(Document images with source code)
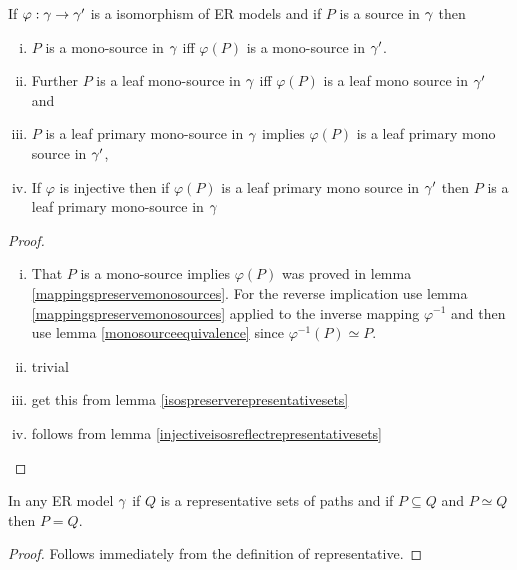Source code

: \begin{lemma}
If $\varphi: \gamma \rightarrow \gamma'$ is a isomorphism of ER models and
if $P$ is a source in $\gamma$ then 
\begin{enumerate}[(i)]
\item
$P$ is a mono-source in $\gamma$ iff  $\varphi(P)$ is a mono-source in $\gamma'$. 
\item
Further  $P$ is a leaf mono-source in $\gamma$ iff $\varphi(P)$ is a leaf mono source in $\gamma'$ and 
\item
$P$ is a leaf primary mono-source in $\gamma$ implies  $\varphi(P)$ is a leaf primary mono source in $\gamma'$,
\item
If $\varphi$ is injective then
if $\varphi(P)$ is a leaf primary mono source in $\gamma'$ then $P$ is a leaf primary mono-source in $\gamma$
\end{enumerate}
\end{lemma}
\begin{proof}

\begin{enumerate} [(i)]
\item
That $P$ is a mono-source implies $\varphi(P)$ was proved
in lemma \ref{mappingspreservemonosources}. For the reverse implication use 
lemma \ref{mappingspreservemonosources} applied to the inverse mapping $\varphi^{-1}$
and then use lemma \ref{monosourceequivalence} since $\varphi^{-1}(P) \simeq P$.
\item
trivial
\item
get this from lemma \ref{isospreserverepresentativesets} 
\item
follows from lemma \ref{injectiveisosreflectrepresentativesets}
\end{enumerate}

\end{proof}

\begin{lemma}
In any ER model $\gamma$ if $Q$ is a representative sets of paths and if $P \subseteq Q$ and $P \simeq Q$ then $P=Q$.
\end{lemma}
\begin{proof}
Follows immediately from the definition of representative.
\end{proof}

==

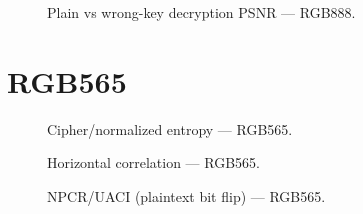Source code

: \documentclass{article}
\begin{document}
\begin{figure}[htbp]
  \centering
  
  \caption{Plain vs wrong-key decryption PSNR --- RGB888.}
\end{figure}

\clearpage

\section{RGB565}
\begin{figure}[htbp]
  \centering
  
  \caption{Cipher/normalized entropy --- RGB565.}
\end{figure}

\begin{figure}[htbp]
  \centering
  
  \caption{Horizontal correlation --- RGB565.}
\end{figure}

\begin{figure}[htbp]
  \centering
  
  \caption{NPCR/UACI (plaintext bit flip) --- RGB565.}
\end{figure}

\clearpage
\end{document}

---

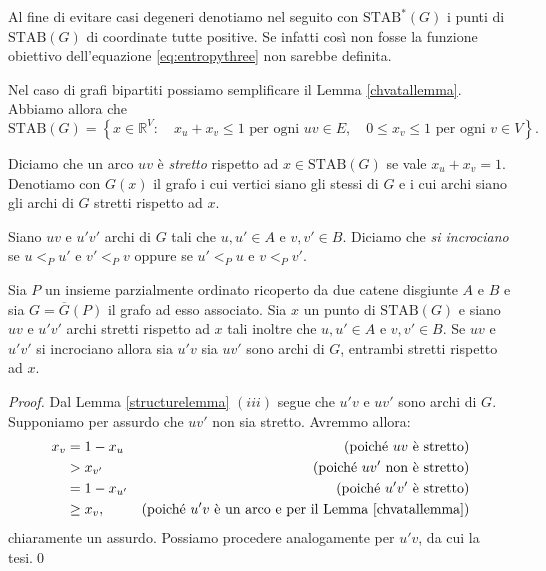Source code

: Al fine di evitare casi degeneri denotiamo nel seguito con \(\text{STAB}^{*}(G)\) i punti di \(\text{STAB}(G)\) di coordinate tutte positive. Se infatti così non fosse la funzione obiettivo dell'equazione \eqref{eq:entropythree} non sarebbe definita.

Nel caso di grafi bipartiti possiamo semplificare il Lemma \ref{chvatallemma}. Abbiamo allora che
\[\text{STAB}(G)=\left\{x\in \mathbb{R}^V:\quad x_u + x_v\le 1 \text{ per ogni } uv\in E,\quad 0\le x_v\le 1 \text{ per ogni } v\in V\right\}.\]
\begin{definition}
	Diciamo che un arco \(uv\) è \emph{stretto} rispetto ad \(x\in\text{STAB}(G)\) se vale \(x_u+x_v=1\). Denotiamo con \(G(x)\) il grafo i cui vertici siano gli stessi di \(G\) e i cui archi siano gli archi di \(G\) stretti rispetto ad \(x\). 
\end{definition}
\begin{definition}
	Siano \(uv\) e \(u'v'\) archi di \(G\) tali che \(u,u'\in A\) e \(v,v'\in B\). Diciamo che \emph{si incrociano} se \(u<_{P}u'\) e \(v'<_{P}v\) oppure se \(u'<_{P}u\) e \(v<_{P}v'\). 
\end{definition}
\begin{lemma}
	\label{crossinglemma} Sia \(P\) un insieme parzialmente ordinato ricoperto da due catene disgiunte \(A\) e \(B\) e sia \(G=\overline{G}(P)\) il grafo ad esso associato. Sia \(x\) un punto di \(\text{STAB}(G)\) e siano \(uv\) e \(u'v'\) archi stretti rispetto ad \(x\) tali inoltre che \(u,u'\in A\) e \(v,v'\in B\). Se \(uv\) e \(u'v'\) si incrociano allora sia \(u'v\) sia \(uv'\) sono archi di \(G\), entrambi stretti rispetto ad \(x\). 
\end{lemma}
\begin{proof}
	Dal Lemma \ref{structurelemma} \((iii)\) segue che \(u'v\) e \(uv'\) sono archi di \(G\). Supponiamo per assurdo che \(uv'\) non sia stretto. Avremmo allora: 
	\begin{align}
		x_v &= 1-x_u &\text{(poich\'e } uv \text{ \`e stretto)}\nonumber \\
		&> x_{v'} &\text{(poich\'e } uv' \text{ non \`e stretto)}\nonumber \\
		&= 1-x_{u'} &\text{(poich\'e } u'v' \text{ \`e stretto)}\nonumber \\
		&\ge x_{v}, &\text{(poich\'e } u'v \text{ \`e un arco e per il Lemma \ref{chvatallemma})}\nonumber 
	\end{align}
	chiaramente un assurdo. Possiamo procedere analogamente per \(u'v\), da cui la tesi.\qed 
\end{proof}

### Task instructions
Work out the number of lines in the entries above that hold the word "implies", giving the number without comment.

### Solution
2